President Gotabaya Rajapaksa yesterday, April 25, emphasised that only vaccination can end the COVID-19 pandemic, adding that people must strictly follow all rules and regulations recommended by the health authorities, as they did during the first wave of the COVID-19 pandemic.
“Only a vaccine can end the COVID-19 pandemic. The Government has a systematic and strong programme in place to vaccinate the public. The Government has made arrangements to import four of the COVID-19 vaccines currently approved by the World Health Organization (WHO) and to be approved in the near future by the WHO,” the Presidential Media Division stated in a press release.
The first imported AstraZeneca vaccine has been administered to 925,242 persons. The second dose of the vaccine will be given in the first week of May this year. The second dose will first be given to 356,000 people, including frontline health staff and Tri-Forces and Police officers engaged in COVID-19 control. The Government is holding talks with foreign pharmaceutical firms that produce the AstraZeneca vaccine to meet the remaining demand.
Around 200,000 doses of the Russian made ‘Sputnik V’ Covid-19 vaccine will be available by the end of April, while 400,000 doses will be available in May, 800,000 doses in June and 1,200,000 doses in July this year.
Cabinet approval has already been granted to purchase and import 13 million doses of the Sputnik V vaccine.
Plans are already on to distribute around 600,000 doses of the Sinopharm COVID-19 vaccine donated by China to Sri Lanka in the next few weeks following WHO approval.

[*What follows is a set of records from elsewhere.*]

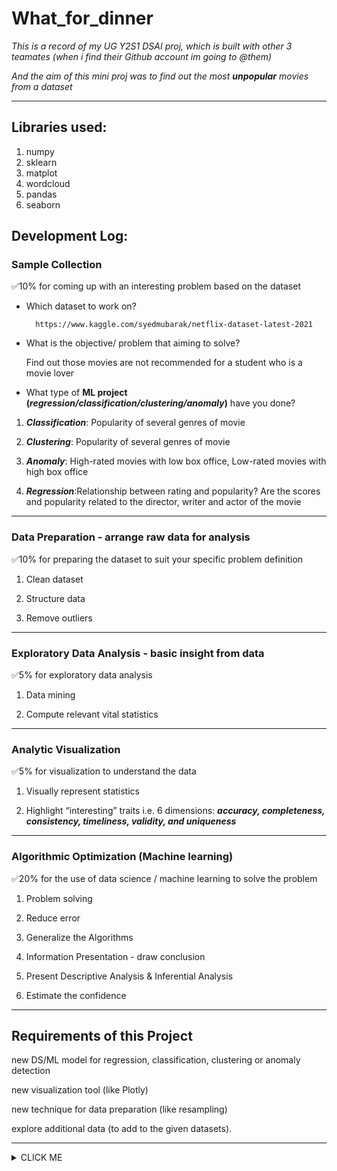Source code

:# What_for_dinner

*This is a record of my UG Y2S1 DSAI proj, which is built with other 3 teamates (when i find their Github account im going to @them)*

*And the aim of this mini proj was to find out the most ***_unpopular_*** movies from a dataset*

----------------------------------------------------------------------------------------------------------------- 
## Libraries used:

1. numpy
2. sklearn
3. matplot
4. wordcloud
5. pandas
6. seaborn


## Development Log:

### Sample Collection

✅10% for coming up with an interesting problem based on the dataset
- Which dataset to work on?

        https://www.kaggle.com/syedmubarak/netflix-dataset-latest-2021

- What is the objective/ problem that aiming to solve? 

  Find out those movies are not recommended for a student who is a movie lover

- What type of **ML project (_regression/classification/clustering/anomaly_)** have you done?

1. ***Classification***: Popularity of several genres of movie

2. ***Clustering***: Popularity of several genres of movie

3. ***Anomaly***: High-rated movies with low box office, Low-rated movies with high box office

4. ***Regression***:Relationship between rating and popularity? Are the scores and popularity related to the director, writer and actor of the movie

----------------------------------------------------------------------------------------------------------------- 
### Data Preparation - arrange raw data for analysis

✅10% for preparing the dataset to suit your specific problem definition

  1. Clean dataset
  
  2. Structure data
  
  3. Remove outliers

----------------------------------------------------------------------------------------------------------------- 
### Exploratory Data Analysis - basic insight from data
✅5% for exploratory data analysis

1. Data mining 

2. Compute relevant vital statistics


----------------------------------------------------------------------------------------------------------------- 
### Analytic Visualization
✅5% for visualization to understand the data

1. Visually represent statistics

2. Highlight “interesting” traits i.e. 6 dimensions: ***accuracy, completeness, consistency, timeliness, validity, and uniqueness***


----------------------------------------------------------------------------------------------------------------- 
### Algorithmic Optimization (Machine learning)
✅20% for the use of data science / machine learning to solve the problem

1. Problem solving 

2. Reduce error

3. Generalize the Algorithms

4. Information Presentation - draw conclusion 

5. Present Descriptive Analysis & Inferential Analysis

6. Estimate the confidence


----------------------------------------------------------------------------------------------------------------- 
## Requirements of this Project


new DS/ML model for regression, classification, clustering or anomaly detection

new visualization tool (like Plotly)

new technique for data preparation (like resampling)

explore additional data (to add to the given datasets).




----------------------------------------------------------------------------------------------------------------- 

<details><summary>CLICK ME</summary>

<p>

-------------------EE0005_What_For_Dinner_Grp_Mini_Proj.-----------------------------

To start with, we want to say THANK YOU to our dear prof, Mr. Law, and we hope can get good grades for this project <3<3<3 XDXDXD

--------------------------------------------------------------------------------------------

and here is what we wanna say about this project:

After thousands or million (just kidding) times of errors, we finally finished this project, from the choosing of topic, to devide the task for each one in the group, we experienced a really really looooooooooooooong time.

To be honest, we decided to do the food dataset first, after all we are the 'WHAT FOR DINNER' group XD. however, because of afraid of other groups, what if they do the same dataset, and we cannot do our job as well as them... then we choose this topic.
BUT! here i wanna say to my group mates: we are still doing our best! XD we really did a great job didn't we? 

And, in the point of view of mine, i think Qintian and Ziyi, they are really good teammates. because at the beginning they gave out some really helpful ideas.
(and hengji and i we are somehow “划水”in chinese, which means not really working on it) after they take the idea of doing what, and how to make it, we start to work on it (not 划水 this time XD)

and they really did a great work! so much results and formulars and graphs, they really did alot.

and there are also some kinds of problems during the programing.
such as the compatibility on different devices, we have intel-chip mac, M1 chip mac, AMD chip windows PC and intel chip windows laptop, it is sooooooooo hard to deal with teh compatibility..... sometimes the csv or excel read on the M1 mac is different from the one read on the Windows pc... 
soooooo hard to deal with this part...

and the clustering part is still have some bugs)
for example, we have 3 clusters, however the index of the clusters are different each time... but the code was wrote based on one times result. so i tried to refresh it time by time till the index is in a correct order... 0.0
this is really a happy and tight time... and gain lots in the programming part of python.

last, the conbining part.. makes my heart break... we have the same named dataframe but not the same content inside... so its really a big problem in combining the code...
next time if i have a chance to do such a job, i will use co-lab first....

-----------------------------------------------------------------------------------------------
(if you really read this, thank you for your time! and we really hope to get a good grade lah XDXDXD)
(keep safe stay healthy!) <3

--------------------------------------------------------------------------------------------------


</p>

</details>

In addition, the State Pharmaceutical Corporation (SPC) has already signed preliminary agreements required for the import of the Pfizer/BioNTech vaccine and the Government is in the process of importing this mRNA-based vaccine as soon as possible.
The Head of the WHO, Tedros Adhanom Ghebreyesus has reiterated in Geneva yesterday that adherence to basic public health guidelines is the backbone of the fight against the increased spread of COVID-19. Properly wearing the face mask, occasional hand washing with soap and water or hand disinfectants, the practice of social distancing, and avoiding non-essential travel and events are among the most important.
Presidential Media Division press release also stated:
‘Some sections of society think that the country should be locked down for some time as a solution to control the spread of COVID-19. Although such an action may have satisfactory results at the beginning, in the long term it will have extremely detrimental effects on the lives of the people and the economy.
Developing countries such as Sri Lanka cannot take lockdown measures or impose curfews that obstruct the economic activities. The majority of our country’s income earners depend on informal livelihoods.
Therefore, while the Government is fulfilling its responsibilities, the people must fulfill their respective responsibilities and duties for the betterment of the country as well as themselves’.